• WHAT YOU ARE ASKED TO DO: Return the records that follow unaltered. Omit every picture.

• DATA:
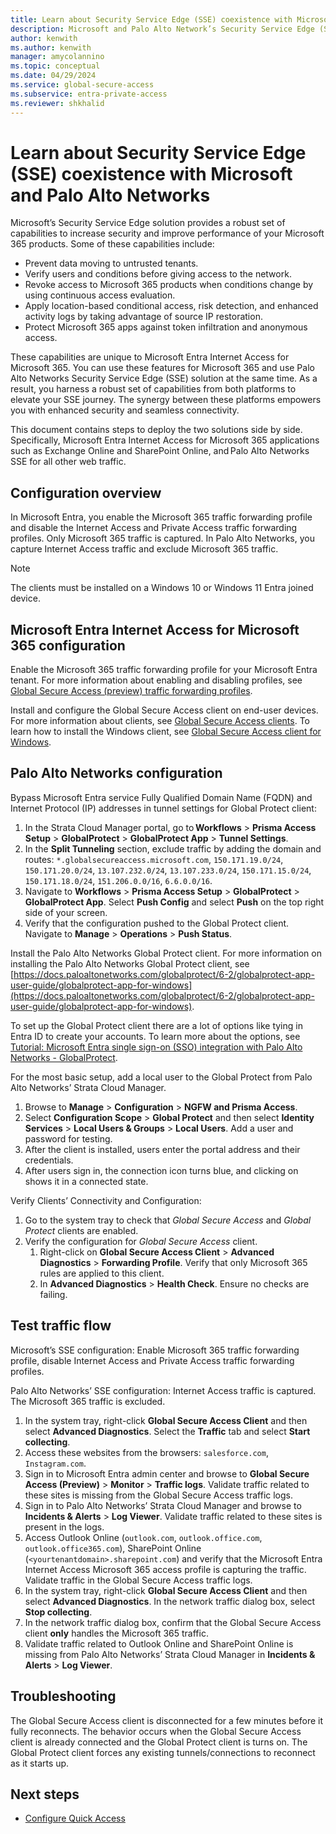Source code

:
```yaml
---
title: Learn about Security Service Edge (SSE) coexistence with Microsoft and Palo Alto Networks.
description: Microsoft and Palo Alto Network’s Security Service Edge (SSE) coexistence solution guide.
author: kenwith
ms.author: kenwith
manager: amycolannino
ms.topic: conceptual
ms.date: 04/29/2024
ms.service: global-secure-access
ms.subservice: entra-private-access 
ms.reviewer: shkhalid
---
```


# Learn about Security Service Edge (SSE) coexistence with Microsoft and Palo Alto Networks

Microsoft’s Security Service Edge solution provides a robust set of capabilities to increase security and improve performance of your Microsoft 365 products. Some of these capabilities include: 

- Prevent data moving to untrusted tenants.
- Verify users and conditions before giving access to the network.
- Revoke access to Microsoft 365 products when conditions change by using continuous access evaluation.
- Apply location-based conditional access, risk detection, and enhanced activity logs by taking advantage of source IP restoration.
- Protect Microsoft 365 apps against token infiltration and anonymous access.

These capabilities are unique to Microsoft Entra Internet Access for Microsoft 365. You can use these features for Microsoft 365 and use Palo Alto Networks Security Service Edge (SSE) solution at the same time. As a result, you harness a robust set of capabilities from both platforms to elevate your SSE journey. The synergy between these platforms empowers you with enhanced security and seamless connectivity. 

This document contains steps to deploy the two solutions side by side. Specifically, Microsoft Entra Internet Access for Microsoft 365 applications such as Exchange Online and SharePoint Online, and Palo Alto Networks SSE for all other web traffic.
 
## Configuration overview

In Microsoft Entra, you enable the Microsoft 365 traffic forwarding profile and disable the Internet Access and Private Access traffic forwarding profiles. Only Microsoft 365 traffic is captured. In Palo Alto Networks, you capture Internet Access traffic and exclude Microsoft 365 traffic.

> [!NOTE]
> The clients must be installed on a Windows 10 or Windows 11 Entra joined device.

## Microsoft Entra Internet Access for Microsoft 365 configuration

Enable the Microsoft 365 traffic forwarding profile for your Microsoft Entra tenant. For more information about enabling and disabling profiles, see [Global Secure Access (preview) traffic forwarding profiles](concept-traffic-forwarding.md).

Install and configure the Global Secure Access client on end-user devices. For more information about clients, see [Global Secure Access clients](concept-clients.md). To learn how to install the Windows client, see [Global Secure Access client for Windows](how-to-install-windows-client.md).

## Palo Alto Networks configuration

Bypass Microsoft Entra service Fully Qualified Domain Name (FQDN) and Internet Protocol (IP) addresses in tunnel settings for Global Protect client: 

1. In the Strata Cloud Manager portal, go to **Workflows** > **Prisma Access Setup** > **GlobalProtect** > **GlobalProtect App** > **Tunnel Settings**. 
1. In the **Split Tunneling** section, exclude traffic by adding the domain and routes: `*.globalsecureaccess.microsoft.com`, `150.171.19.0/24`, `150.171.20.0/24`, `13.107.232.0/24`, `13.107.233.0/24`, `150.171.15.0/24`, `150.171.18.0/24`, `151.206.0.0/16`, `6.6.0.0/16`. 
1. Navigate to **Workflows** > **Prisma Access Setup** > **GlobalProtect** > **GlobalProtect App**. Select **Push Config** and select **Push** on the top right side of your screen. 
1. Verify that the configuration pushed to the Global Protect client. Navigate to **Manage** > **Operations** > **Push Status**. 

Install the Palo Alto Networks Global Protect client. For more information on installing the Palo Alto Networks Global Protect client, see [https://docs.paloaltonetworks.com/globalprotect/6-2/globalprotect-app-user-guide/globalprotect-app-for-windows](https://docs.paloaltonetworks.com/globalprotect/6-2/globalprotect-app-user-guide/globalprotect-app-for-windows).

To set up the Global Protect client there are a lot of options like tying in Entra ID to create your accounts. To learn more about the options, see [Tutorial: Microsoft Entra single sign-on (SSO) integration with Palo Alto Networks - GlobalProtect](..//identity/saas-apps/palo-alto-networks-globalprotect-tutorial.md).

For the most basic setup, add a local user to the Global Protect from Palo Alto Networks’ Strata Cloud Manager. 

1. Browse to **Manage** > **Configuration** > **NGFW and Prisma Access**.  
1. Select **Configuration Scope** > **Global Protect** and then select **Identity Services** > **Local Users & Groups** > **Local Users**. Add a user and password for testing. 
1. After the client is installed, users enter the portal address and their credentials.  
1. After users sign in, the connection icon turns blue, and clicking on shows it in a connected state. 

Verify Clients’ Connectivity and Configuration: 
1. Go to the system tray to check that *Global Secure Access* and *Global Protect* clients are enabled.  
1. Verify the configuration for *Global Secure Access* client.
    1. Right-click on **Global Secure Access Client** > **Advanced Diagnostics** > **Forwarding Profile**. Verify that only Microsoft 365 rules are applied to this client. 
    1. In **Advanced Diagnostics** > **Health Check**. Ensure no checks are failing.

## Test traffic flow
Microsoft’s SSE configuration: Enable Microsoft 365 traffic forwarding profile, disable Internet Access and Private Access traffic forwarding profiles.


Palo Alto Networks’ SSE configuration: Internet Access traffic is captured. The Microsoft 365 traffic is excluded. 
1. In the system tray, right-click **Global Secure Access Client** and then select **Advanced Diagnostics**. Select the **Traffic** tab and select **Start collecting**. 
1. Access these websites from the browsers: `salesforce.com`, `Instagram.com`.
1. Sign in to Microsoft Entra admin center and browse to **Global Secure Access (Preview)** > **Monitor** > **Traffic logs**. Validate traffic related to these sites is missing from the Global Secure Access traffic logs. 
1. Sign in to Palo Alto Networks’ Strata Cloud Manager and browse to **Incidents & Alerts** > **Log Viewer**. Validate traffic related to these sites is present in the logs. 
1. Access Outlook Online (`outlook.com`, `outlook.office.com`, `outlook.office365.com`), SharePoint Online (`<yourtenantdomain>.sharepoint.com`) and verify that the Microsoft Entra Internet Access Microsoft 365 access profile is capturing the traffic. Validate traffic in the Global Secure Access traffic logs. 
1. In the system tray, right-click **Global Secure Access Client** and then select **Advanced Diagnostics**. In the network traffic dialog box, select **Stop collecting**.
1. In the network traffic dialog box, confirm that the Global Secure Access client **only** handles the Microsoft 365 traffic.
1. Validate traffic related to Outlook Online and SharePoint Online is missing from Palo Alto Networks’ Strata Cloud Manager in **Incidents & Alerts** > **Log Viewer**. 

## Troubleshooting
The Global Secure Access client is disconnected for a few minutes before it fully reconnects. The behavior occurs when the Global Secure Access client is already connected and the Global Protect client is turns on. The Global Protect client forces any existing tunnels/connections to reconnect as it starts up.

## Next steps

- [Configure Quick Access](how-to-configure-quick-access.md)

• SOLUTION BELOW:
Source code

:
```yaml
---
title: Learn about Security Service Edge (SSE) coexistence with Microsoft and Palo Alto Networks.
description: Microsoft and Palo Alto Network’s Security Service Edge (SSE) coexistence solution guide.
author: kenwith
ms.author: kenwith
manager: amycolannino
ms.topic: conceptual
ms.date: 04/29/2024
ms.service: global-secure-access
ms.subservice: entra-private-access 
ms.reviewer: shkhalid
---
```


# Learn about Security Service Edge (SSE) coexistence with Microsoft and Palo Alto Networks

Microsoft’s Security Service Edge solution provides a robust set of capabilities to increase security and improve performance of your Microsoft 365 products. Some of these capabilities include: 

- Prevent data moving to untrusted tenants.
- Verify users and conditions before giving access to the network.
- Revoke access to Microsoft 365 products when conditions change by using continuous access evaluation.
- Apply location-based conditional access, risk detection, and enhanced activity logs by taking advantage of source IP restoration.
- Protect Microsoft 365 apps against token infiltration and anonymous access.

These capabilities are unique to Microsoft Entra Internet Access for Microsoft 365. You can use these features for Microsoft 365 and use Palo Alto Networks Security Service Edge (SSE) solution at the same time. As a result, you harness a robust set of capabilities from both platforms to elevate your SSE journey. The synergy between these platforms empowers you with enhanced security and seamless connectivity. 

This document contains steps to deploy the two solutions side by side. Specifically, Microsoft Entra Internet Access for Microsoft 365 applications such as Exchange Online and SharePoint Online, and Palo Alto Networks SSE for all other web traffic.
 
## Configuration overview

In Microsoft Entra, you enable the Microsoft 365 traffic forwarding profile and disable the Internet Access and Private Access traffic forwarding profiles. Only Microsoft 365 traffic is captured. In Palo Alto Networks, you capture Internet Access traffic and exclude Microsoft 365 traffic.

> [!NOTE]
> The clients must be installed on a Windows 10 or Windows 11 Entra joined device.

## Microsoft Entra Internet Access for Microsoft 365 configuration

Enable the Microsoft 365 traffic forwarding profile for your Microsoft Entra tenant. For more information about enabling and disabling profiles, see [Global Secure Access (preview) traffic forwarding profiles](concept-traffic-forwarding.md).

Install and configure the Global Secure Access client on end-user devices. For more information about clients, see [Global Secure Access clients](concept-clients.md). To learn how to install the Windows client, see [Global Secure Access client for Windows](how-to-install-windows-client.md).

## Palo Alto Networks configuration

Bypass Microsoft Entra service Fully Qualified Domain Name (FQDN) and Internet Protocol (IP) addresses in tunnel settings for Global Protect client: 

1. In the Strata Cloud Manager portal, go to **Workflows** > **Prisma Access Setup** > **GlobalProtect** > **GlobalProtect App** > **Tunnel Settings**. 
1. In the **Split Tunneling** section, exclude traffic by adding the domain and routes: `*.globalsecureaccess.microsoft.com`, `150.171.19.0/24`, `150.171.20.0/24`, `13.107.232.0/24`, `13.107.233.0/24`, `150.171.15.0/24`, `150.171.18.0/24`, `151.206.0.0/16`, `6.6.0.0/16`. 
1. Navigate to **Workflows** > **Prisma Access Setup** > **GlobalProtect** > **GlobalProtect App**. Select **Push Config** and select **Push** on the top right side of your screen. 
1. Verify that the configuration pushed to the Global Protect client. Navigate to **Manage** > **Operations** > **Push Status**. 

Install the Palo Alto Networks Global Protect client. For more information on installing the Palo Alto Networks Global Protect client, see [https://docs.paloaltonetworks.com/globalprotect/6-2/globalprotect-app-user-guide/globalprotect-app-for-windows](https://docs.paloaltonetworks.com/globalprotect/6-2/globalprotect-app-user-guide/globalprotect-app-for-windows).

To set up the Global Protect client there are a lot of options like tying in Entra ID to create your accounts. To learn more about the options, see [Tutorial: Microsoft Entra single sign-on (SSO) integration with Palo Alto Networks - GlobalProtect](..//identity/saas-apps/palo-alto-networks-globalprotect-tutorial.md).

For the most basic setup, add a local user to the Global Protect from Palo Alto Networks’ Strata Cloud Manager. 

1. Browse to **Manage** > **Configuration** > **NGFW and Prisma Access**.  
1. Select **Configuration Scope** > **Global Protect** and then select **Identity Services** > **Local Users & Groups** > **Local Users**. Add a user and password for testing. 
1. After the client is installed, users enter the portal address and their credentials.  
1. After users sign in, the connection icon turns blue, and clicking on shows it in a connected state. 

Verify Clients’ Connectivity and Configuration: 
1. Go to the system tray to check that *Global Secure Access* and *Global Protect* clients are enabled.  
1. Verify the configuration for *Global Secure Access* client.
    1. Right-click on **Global Secure Access Client** > **Advanced Diagnostics** > **Forwarding Profile**. Verify that only Microsoft 365 rules are applied to this client. 
    1. In **Advanced Diagnostics** > **Health Check**. Ensure no checks are failing.

## Test traffic flow
Microsoft’s SSE configuration: Enable Microsoft 365 traffic forwarding profile, disable Internet Access and Private Access traffic forwarding profiles.


Palo Alto Networks’ SSE configuration: Internet Access traffic is captured. The Microsoft 365 traffic is excluded. 
1. In the system tray, right-click **Global Secure Access Client** and then select **Advanced Diagnostics**. Select the **Traffic** tab and select **Start collecting**. 
1. Access these websites from the browsers: `salesforce.com`, `Instagram.com`.
1. Sign in to Microsoft Entra admin center and browse to **Global Secure Access (Preview)** > **Monitor** > **Traffic logs**. Validate traffic related to these sites is missing from the Global Secure Access traffic logs. 
1. Sign in to Palo Alto Networks’ Strata Cloud Manager and browse to **Incidents & Alerts** > **Log Viewer**. Validate traffic related to these sites is present in the logs. 
1. Access Outlook Online (`outlook.com`, `outlook.office.com`, `outlook.office365.com`), SharePoint Online (`<yourtenantdomain>.sharepoint.com`) and verify that the Microsoft Entra Internet Access Microsoft 365 access profile is capturing the traffic. Validate traffic in the Global Secure Access traffic logs. 
1. In the system tray, right-click **Global Secure Access Client** and then select **Advanced Diagnostics**. In the network traffic dialog box, select **Stop collecting**.
1. In the network traffic dialog box, confirm that the Global Secure Access client **only** handles the Microsoft 365 traffic.
1. Validate traffic related to Outlook Online and SharePoint Online is missing from Palo Alto Networks’ Strata Cloud Manager in **Incidents & Alerts** > **Log Viewer**. 

## Troubleshooting
The Global Secure Access client is disconnected for a few minutes before it fully reconnects. The behavior occurs when the Global Secure Access client is already connected and the Global Protect client is turns on. The Global Protect client forces any existing tunnels/connections to reconnect as it starts up.

## Next steps

- [Configure Quick Access](how-to-configure-quick-access.md)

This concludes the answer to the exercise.